§ **GIVEN RECORDS**
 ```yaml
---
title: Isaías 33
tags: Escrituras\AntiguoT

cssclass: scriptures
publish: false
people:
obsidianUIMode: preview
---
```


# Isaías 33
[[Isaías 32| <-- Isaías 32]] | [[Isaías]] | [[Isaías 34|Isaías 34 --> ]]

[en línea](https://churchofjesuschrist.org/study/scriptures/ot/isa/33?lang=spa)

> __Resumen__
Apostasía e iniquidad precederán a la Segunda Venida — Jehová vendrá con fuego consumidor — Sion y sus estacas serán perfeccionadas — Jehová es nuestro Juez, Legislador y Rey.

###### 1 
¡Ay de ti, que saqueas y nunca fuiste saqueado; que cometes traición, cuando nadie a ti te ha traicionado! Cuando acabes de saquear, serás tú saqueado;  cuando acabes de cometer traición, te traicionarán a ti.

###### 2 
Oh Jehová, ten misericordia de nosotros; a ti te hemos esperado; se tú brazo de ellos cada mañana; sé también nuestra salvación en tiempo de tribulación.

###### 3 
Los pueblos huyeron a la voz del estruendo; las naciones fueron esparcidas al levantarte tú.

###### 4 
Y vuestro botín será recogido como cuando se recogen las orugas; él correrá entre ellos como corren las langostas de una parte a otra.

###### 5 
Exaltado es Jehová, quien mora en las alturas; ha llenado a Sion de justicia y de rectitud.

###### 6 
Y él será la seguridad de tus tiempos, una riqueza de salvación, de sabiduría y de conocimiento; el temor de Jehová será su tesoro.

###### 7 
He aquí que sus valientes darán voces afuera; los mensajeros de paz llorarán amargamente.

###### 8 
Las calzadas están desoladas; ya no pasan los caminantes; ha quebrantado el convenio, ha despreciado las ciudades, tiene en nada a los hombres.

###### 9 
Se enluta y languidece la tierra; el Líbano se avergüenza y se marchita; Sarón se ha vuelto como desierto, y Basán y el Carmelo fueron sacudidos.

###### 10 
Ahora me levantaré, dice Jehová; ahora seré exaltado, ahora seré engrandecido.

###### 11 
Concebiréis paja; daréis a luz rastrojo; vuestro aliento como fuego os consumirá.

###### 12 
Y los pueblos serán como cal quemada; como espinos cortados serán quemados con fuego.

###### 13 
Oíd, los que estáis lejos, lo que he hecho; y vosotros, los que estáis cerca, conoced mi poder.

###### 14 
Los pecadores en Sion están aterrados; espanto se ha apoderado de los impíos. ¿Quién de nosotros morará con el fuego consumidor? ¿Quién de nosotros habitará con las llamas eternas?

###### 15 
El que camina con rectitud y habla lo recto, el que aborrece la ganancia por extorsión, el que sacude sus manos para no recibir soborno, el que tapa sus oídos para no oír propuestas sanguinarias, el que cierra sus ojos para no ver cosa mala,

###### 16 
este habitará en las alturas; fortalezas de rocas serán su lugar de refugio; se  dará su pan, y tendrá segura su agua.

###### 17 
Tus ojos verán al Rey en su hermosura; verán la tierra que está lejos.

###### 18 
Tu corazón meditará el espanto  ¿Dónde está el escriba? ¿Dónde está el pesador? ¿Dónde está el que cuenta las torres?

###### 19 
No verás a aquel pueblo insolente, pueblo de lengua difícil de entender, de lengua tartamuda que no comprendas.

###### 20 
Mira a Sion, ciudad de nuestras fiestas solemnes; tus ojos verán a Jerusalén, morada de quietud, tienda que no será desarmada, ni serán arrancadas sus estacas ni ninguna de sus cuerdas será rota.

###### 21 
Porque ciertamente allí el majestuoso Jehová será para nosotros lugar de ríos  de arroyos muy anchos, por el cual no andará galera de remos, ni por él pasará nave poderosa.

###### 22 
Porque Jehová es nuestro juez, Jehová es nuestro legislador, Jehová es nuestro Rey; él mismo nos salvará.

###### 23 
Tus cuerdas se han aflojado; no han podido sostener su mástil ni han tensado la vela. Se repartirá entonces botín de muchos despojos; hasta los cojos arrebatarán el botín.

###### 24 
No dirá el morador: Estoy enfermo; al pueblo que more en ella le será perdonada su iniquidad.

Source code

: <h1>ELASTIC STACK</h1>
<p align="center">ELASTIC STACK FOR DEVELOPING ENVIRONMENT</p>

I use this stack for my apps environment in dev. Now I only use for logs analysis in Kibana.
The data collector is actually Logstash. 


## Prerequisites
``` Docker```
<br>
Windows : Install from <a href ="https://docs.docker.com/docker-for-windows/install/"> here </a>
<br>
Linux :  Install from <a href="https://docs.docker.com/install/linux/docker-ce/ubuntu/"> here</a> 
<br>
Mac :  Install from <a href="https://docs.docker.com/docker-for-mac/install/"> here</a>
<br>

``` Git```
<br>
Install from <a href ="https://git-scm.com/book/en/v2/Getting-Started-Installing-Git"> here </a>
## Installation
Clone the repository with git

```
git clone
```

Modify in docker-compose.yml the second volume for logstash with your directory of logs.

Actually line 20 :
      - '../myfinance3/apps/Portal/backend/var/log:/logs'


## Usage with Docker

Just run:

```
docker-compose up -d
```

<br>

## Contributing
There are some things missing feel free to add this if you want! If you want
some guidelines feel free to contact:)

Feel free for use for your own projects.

§ **YOUR INSTRUCTIONS**
In the records above, find the lines containing "pueblos" and copy them.

§ **RESPONSE BELOW**
Los pueblos huyeron a la voz del estruendo; las naciones fueron esparcidas al levantarte tú.
Y los pueblos serán como cal quemada; como espinos cortados serán quemados con fuego.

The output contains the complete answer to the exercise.